=== Excerpted data ===
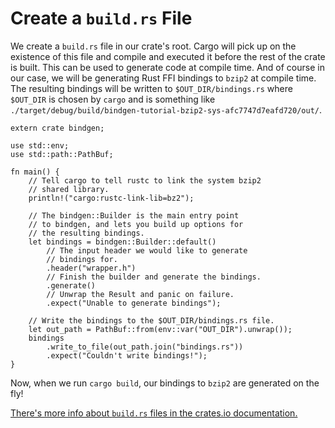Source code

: # Create a `build.rs` File

We create a `build.rs` file in our crate's root. Cargo will pick up on the existence of this file and compile and executed it before the rest of the crate is built.
This can be used to generate code at compile time.
And of course in our case, we will be generating Rust FFI
bindings to `bzip2` at compile time. The resulting bindings will be written to
`$OUT_DIR/bindings.rs` where `$OUT_DIR` is chosen by `cargo` and is something
like `./target/debug/build/bindgen-tutorial-bzip2-sys-afc7747d7eafd720/out/`.

```rust,ignore
extern crate bindgen;

use std::env;
use std::path::PathBuf;

fn main() {
    // Tell cargo to tell rustc to link the system bzip2
    // shared library.
    println!("cargo:rustc-link-lib=bz2");

    // The bindgen::Builder is the main entry point
    // to bindgen, and lets you build up options for
    // the resulting bindings.
    let bindings = bindgen::Builder::default()
        // The input header we would like to generate
        // bindings for.
        .header("wrapper.h")
        // Finish the builder and generate the bindings.
        .generate()
        // Unwrap the Result and panic on failure.
        .expect("Unable to generate bindings");

    // Write the bindings to the $OUT_DIR/bindings.rs file.
    let out_path = PathBuf::from(env::var("OUT_DIR").unwrap());
    bindings
        .write_to_file(out_path.join("bindings.rs"))
        .expect("Couldn't write bindings!");
}
```

Now, when we run `cargo build`, our bindings to `bzip2` are generated on the
fly!

[There's more info about `build.rs` files in the crates.io documentation.][build-rs]

[build-rs]: http://doc.crates.io/build-script.html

=== About this exercise ===
Everything in the data above should be set down again exactly, except the pictures.

=== Final answer ===
Source code

: # Create a `build.rs` File

We create a `build.rs` file in our crate's root. Cargo will pick up on the existence of this file and compile and executed it before the rest of the crate is built.
This can be used to generate code at compile time.
And of course in our case, we will be generating Rust FFI
bindings to `bzip2` at compile time. The resulting bindings will be written to
`$OUT_DIR/bindings.rs` where `$OUT_DIR` is chosen by `cargo` and is something
like `./target/debug/build/bindgen-tutorial-bzip2-sys-afc7747d7eafd720/out/`.

```rust,ignore
extern crate bindgen;

use std::env;
use std::path::PathBuf;

fn main() {
    // Tell cargo to tell rustc to link the system bzip2
    // shared library.
    println!("cargo:rustc-link-lib=bz2");

    // The bindgen::Builder is the main entry point
    // to bindgen, and lets you build up options for
    // the resulting bindings.
    let bindings = bindgen::Builder::default()
        // The input header we would like to generate
        // bindings for.
        .header("wrapper.h")
        // Finish the builder and generate the bindings.
        .generate()
        // Unwrap the Result and panic on failure.
        .expect("Unable to generate bindings");

    // Write the bindings to the $OUT_DIR/bindings.rs file.
    let out_path = PathBuf::from(env::var("OUT_DIR").unwrap());
    bindings
        .write_to_file(out_path.join("bindings.rs"))
        .expect("Couldn't write bindings!");
}
```

Now, when we run `cargo build`, our bindings to `bzip2` are generated on the
fly!

[There's more info about `build.rs` files in the crates.io documentation.][build-rs]

[build-rs]: http://doc.crates.io/build-script.html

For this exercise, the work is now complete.